**Exercise goal**
Which lines in the records below contain the word "docs"? Report each of them.

**Data for processing**
########################################

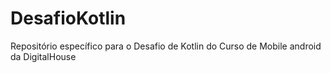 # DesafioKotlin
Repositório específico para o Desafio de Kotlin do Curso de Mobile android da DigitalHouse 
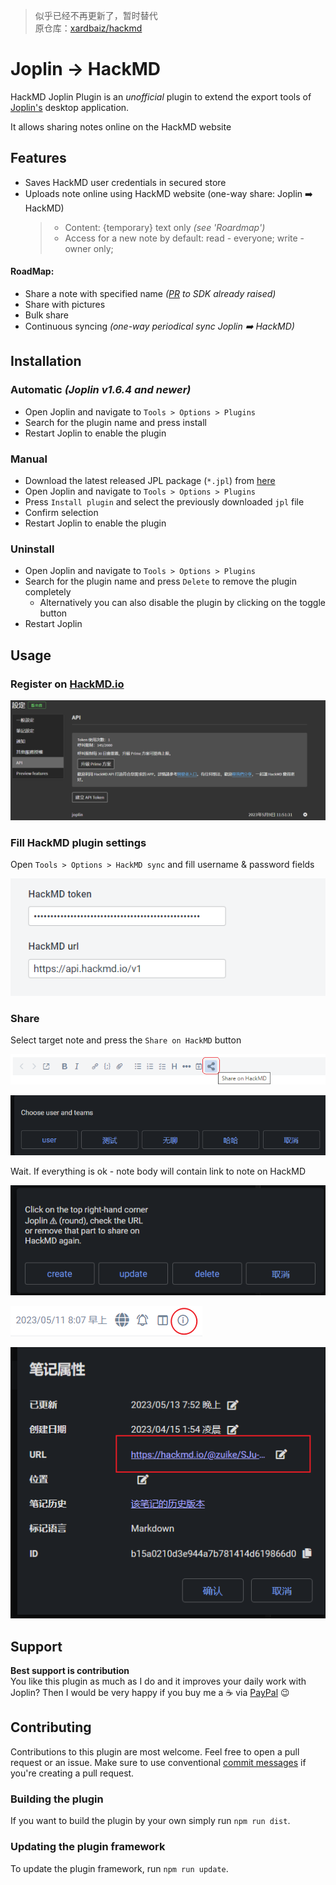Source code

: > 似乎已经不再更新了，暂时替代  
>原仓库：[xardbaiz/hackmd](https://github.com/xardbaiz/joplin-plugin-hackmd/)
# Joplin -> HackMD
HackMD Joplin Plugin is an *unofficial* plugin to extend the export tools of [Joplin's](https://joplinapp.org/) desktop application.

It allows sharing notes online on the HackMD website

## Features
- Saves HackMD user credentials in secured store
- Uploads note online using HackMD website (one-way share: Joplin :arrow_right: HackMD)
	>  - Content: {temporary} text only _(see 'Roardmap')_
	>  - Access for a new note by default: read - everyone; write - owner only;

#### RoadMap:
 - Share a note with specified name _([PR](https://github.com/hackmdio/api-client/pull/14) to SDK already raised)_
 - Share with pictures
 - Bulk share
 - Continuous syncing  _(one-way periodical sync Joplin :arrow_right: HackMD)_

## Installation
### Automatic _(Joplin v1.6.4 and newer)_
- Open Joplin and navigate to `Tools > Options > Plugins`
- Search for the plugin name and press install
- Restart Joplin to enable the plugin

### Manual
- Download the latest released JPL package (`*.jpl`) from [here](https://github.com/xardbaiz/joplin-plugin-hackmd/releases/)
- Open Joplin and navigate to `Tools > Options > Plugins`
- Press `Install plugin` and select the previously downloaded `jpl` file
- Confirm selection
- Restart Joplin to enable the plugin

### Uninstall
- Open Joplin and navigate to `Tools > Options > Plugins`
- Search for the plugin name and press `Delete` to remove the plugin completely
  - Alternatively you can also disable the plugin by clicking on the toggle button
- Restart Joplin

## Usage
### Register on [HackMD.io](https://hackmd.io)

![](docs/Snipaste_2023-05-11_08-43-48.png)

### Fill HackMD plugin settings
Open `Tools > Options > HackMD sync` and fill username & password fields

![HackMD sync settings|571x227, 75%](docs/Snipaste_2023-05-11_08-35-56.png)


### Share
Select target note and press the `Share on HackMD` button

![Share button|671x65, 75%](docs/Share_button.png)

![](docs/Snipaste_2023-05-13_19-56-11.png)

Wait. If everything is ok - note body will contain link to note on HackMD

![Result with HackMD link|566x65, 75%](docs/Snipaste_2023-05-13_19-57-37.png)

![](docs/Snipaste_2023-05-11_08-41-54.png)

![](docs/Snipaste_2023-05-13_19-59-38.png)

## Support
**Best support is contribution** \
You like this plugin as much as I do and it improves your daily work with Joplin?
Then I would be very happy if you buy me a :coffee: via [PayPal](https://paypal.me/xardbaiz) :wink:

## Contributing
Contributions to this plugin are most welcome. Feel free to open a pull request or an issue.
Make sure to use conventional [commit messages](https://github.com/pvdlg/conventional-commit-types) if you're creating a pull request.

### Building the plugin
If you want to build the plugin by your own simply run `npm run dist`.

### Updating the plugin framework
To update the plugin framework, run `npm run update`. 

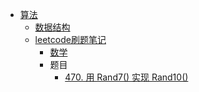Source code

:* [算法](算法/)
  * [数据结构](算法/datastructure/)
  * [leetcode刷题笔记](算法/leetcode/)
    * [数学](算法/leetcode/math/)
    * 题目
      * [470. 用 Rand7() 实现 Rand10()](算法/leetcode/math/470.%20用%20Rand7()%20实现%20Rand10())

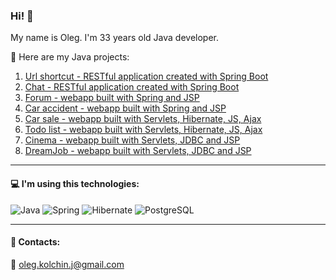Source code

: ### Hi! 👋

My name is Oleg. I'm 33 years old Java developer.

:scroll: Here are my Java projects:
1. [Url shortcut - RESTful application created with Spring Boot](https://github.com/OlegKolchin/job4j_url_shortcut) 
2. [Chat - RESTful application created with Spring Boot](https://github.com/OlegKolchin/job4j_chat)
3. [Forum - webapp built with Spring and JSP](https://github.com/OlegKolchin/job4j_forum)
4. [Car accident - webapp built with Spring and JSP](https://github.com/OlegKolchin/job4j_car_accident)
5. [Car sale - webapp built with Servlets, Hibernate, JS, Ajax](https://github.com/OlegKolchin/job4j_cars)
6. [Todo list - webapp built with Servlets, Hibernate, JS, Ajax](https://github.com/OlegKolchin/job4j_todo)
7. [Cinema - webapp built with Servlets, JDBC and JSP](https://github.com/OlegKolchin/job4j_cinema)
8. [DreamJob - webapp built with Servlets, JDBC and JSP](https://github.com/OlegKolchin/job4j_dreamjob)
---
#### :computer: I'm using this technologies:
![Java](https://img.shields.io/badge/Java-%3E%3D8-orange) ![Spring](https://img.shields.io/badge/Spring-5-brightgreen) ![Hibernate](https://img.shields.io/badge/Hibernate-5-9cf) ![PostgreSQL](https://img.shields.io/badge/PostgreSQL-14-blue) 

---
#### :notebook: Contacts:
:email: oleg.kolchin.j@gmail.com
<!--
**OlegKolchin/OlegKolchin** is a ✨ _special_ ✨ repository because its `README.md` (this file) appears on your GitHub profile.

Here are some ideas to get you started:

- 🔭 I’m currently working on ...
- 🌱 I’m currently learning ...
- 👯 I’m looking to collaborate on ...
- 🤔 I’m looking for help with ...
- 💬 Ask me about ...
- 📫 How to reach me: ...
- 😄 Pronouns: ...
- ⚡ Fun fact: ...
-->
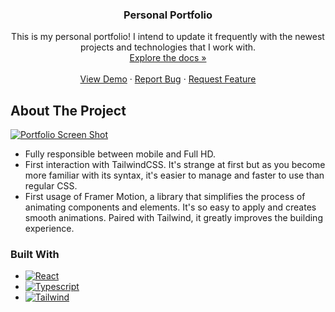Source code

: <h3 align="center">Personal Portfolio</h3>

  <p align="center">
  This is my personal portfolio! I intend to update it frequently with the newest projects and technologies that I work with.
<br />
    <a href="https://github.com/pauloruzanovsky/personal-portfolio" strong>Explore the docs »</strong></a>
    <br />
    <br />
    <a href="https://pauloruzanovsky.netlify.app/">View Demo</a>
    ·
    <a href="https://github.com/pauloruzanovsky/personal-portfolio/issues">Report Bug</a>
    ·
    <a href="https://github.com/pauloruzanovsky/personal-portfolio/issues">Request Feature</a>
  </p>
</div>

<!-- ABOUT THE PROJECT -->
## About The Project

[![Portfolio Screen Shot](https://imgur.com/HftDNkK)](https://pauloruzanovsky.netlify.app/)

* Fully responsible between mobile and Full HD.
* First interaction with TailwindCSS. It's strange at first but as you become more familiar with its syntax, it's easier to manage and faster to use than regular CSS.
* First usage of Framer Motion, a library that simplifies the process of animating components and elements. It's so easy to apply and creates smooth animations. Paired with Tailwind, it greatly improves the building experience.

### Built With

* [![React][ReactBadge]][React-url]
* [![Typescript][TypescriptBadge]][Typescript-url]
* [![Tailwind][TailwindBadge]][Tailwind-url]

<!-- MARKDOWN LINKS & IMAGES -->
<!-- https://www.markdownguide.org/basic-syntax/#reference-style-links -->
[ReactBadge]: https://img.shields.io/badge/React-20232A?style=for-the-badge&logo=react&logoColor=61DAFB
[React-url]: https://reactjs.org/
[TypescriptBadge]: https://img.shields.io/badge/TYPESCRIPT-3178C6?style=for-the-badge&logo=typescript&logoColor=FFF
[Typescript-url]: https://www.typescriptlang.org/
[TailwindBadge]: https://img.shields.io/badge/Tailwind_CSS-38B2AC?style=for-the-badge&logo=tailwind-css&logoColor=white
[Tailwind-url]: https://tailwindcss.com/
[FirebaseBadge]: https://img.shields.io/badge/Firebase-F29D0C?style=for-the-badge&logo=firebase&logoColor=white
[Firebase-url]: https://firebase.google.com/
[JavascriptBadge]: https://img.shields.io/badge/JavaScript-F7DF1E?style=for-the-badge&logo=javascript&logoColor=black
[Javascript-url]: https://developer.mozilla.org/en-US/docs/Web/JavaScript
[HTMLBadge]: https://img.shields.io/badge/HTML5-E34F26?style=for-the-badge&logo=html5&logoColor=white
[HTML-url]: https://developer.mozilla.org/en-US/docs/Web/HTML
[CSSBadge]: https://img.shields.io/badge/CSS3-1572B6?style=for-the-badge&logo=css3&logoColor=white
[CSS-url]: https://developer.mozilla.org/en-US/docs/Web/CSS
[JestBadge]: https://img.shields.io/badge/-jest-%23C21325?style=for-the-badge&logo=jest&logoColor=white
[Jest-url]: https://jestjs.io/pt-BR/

########################################

**Expected output**
![](docs/Snipaste_2023-05-11_08-43-48.png)
![HackMD sync settings|571x227, 75%](docs/Snipaste_2023-05-11_08-35-56.png)
![Share button|671x65, 75%](docs/Share_button.png)
![](docs/Snipaste_2023-05-13_19-56-11.png)
![Result with HackMD link|566x65, 75%](docs/Snipaste_2023-05-13_19-57-37.png)
![](docs/Snipaste_2023-05-11_08-41-54.png)
![](docs/Snipaste_2023-05-13_19-59-38.png)
    <a href="https://github.com/pauloruzanovsky/personal-portfolio" strong>Explore the docs »</strong></a>
[Javascript-url]: https://developer.mozilla.org/en-US/docs/Web/JavaScript
[HTML-url]: https://developer.mozilla.org/en-US/docs/Web/HTML
[CSS-url]: https://developer.mozilla.org/en-US/docs/Web/CSS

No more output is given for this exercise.